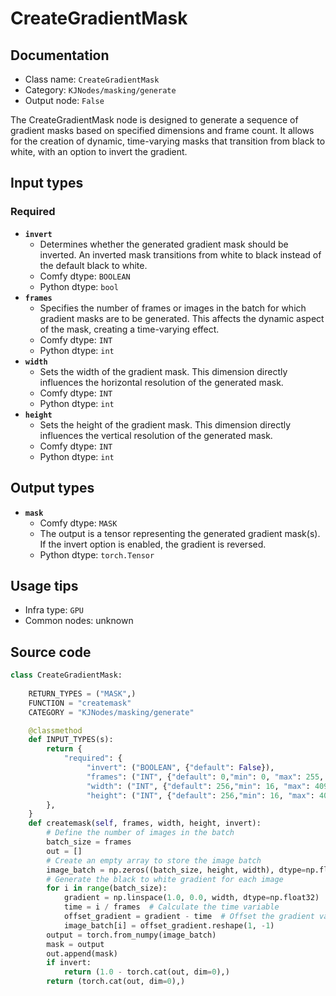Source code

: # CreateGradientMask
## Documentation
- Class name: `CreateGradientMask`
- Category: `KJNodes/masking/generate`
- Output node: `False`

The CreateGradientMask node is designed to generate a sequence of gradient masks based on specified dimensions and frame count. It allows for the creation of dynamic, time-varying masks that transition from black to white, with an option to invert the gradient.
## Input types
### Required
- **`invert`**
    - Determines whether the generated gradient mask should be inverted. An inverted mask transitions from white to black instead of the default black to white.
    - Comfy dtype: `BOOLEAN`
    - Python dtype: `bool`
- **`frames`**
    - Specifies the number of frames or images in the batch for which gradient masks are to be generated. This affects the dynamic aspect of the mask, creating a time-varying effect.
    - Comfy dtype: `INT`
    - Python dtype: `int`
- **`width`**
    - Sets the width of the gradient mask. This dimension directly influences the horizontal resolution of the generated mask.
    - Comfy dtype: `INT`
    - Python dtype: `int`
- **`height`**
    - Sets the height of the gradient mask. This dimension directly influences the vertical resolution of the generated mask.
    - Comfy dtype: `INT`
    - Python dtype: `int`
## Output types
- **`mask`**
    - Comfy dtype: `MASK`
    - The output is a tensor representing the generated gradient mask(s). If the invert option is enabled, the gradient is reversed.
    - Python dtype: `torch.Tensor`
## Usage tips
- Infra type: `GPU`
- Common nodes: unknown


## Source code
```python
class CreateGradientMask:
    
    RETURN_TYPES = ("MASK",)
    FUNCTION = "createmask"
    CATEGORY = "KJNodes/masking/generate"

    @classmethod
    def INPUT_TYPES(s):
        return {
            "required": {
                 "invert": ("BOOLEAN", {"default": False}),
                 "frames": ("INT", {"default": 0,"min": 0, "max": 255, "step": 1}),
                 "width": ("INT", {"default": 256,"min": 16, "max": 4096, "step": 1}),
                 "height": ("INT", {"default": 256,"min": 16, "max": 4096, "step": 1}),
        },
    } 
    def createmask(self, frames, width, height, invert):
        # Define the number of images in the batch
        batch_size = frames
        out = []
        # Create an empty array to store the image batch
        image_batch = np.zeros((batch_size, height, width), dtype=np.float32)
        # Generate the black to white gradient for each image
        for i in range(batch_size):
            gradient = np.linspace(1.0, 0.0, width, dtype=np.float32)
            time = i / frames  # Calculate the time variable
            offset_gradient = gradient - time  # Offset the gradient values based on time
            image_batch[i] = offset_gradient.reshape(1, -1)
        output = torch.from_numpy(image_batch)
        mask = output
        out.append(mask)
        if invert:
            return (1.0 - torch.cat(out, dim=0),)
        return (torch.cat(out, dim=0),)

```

* * *

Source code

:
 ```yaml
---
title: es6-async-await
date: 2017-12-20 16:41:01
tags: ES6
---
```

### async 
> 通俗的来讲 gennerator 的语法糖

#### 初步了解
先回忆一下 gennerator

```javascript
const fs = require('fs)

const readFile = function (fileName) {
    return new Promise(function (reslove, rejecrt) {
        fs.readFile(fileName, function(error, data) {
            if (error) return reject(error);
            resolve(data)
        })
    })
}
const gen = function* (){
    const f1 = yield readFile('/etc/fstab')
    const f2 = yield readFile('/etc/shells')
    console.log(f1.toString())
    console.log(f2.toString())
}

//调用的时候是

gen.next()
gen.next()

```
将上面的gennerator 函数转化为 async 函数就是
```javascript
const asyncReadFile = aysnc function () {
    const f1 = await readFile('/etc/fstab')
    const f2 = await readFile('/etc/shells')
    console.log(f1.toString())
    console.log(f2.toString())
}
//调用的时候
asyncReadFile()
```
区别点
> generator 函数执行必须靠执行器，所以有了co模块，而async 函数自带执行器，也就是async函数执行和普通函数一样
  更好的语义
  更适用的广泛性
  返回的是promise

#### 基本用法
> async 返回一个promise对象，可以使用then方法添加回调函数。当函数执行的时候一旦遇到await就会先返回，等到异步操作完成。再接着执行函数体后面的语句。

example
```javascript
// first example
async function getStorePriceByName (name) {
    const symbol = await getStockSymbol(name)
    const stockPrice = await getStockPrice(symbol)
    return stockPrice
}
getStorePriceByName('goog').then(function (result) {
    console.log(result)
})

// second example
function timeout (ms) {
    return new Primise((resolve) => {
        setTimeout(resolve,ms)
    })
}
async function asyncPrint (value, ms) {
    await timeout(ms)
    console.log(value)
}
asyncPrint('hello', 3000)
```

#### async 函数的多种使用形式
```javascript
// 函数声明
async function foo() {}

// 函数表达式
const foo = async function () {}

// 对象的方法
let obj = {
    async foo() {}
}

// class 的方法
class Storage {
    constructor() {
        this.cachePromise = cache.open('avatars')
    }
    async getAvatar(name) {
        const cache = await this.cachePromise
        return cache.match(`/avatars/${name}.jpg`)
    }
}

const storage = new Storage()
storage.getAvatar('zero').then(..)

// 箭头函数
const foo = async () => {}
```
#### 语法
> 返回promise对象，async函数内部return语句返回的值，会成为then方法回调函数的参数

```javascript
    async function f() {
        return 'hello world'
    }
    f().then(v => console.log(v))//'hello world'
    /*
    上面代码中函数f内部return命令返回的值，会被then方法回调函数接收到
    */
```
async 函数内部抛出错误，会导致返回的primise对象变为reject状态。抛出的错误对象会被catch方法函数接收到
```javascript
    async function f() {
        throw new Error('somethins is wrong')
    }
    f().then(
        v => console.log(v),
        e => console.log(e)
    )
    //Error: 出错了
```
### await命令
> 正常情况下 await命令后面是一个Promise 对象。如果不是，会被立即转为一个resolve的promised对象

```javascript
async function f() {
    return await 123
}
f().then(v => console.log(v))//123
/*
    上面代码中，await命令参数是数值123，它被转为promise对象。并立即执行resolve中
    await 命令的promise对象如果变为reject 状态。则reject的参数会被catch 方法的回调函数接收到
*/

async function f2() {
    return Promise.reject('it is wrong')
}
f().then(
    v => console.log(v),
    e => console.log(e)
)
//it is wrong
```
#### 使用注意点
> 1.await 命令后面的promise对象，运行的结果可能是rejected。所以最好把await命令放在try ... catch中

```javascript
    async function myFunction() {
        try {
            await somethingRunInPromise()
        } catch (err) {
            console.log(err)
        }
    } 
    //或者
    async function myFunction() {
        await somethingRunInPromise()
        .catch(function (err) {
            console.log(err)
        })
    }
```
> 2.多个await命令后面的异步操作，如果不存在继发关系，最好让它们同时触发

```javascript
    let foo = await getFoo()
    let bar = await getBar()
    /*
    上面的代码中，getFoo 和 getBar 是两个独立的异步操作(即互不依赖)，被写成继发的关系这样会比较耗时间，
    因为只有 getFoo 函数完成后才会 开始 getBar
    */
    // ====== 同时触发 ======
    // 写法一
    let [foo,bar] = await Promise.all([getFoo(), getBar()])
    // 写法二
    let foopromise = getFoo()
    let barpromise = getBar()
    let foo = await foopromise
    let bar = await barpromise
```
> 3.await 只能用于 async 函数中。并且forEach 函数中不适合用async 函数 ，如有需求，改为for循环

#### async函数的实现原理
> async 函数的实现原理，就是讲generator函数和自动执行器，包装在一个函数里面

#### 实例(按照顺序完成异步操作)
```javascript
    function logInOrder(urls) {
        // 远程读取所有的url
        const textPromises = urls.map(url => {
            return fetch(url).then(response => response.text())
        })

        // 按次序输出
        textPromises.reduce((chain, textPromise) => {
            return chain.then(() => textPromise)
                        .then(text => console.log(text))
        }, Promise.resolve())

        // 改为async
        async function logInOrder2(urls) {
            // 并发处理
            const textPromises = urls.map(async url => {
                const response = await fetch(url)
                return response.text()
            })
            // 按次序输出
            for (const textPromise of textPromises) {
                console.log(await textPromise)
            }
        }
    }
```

WORK REQUEST: When a line of the data holds the string "getFoo", pick it out and copy it.

ANSWER TO THIS EXERCISE:
    let foo = await getFoo()
    上面的代码中，getFoo 和 getBar 是两个独立的异步操作(即互不依赖)，被写成继发的关系这样会比较耗时间，
    因为只有 getFoo 函数完成后才会 开始 getBar
    let [foo,bar] = await Promise.all([getFoo(), getBar()])
    let foopromise = getFoo()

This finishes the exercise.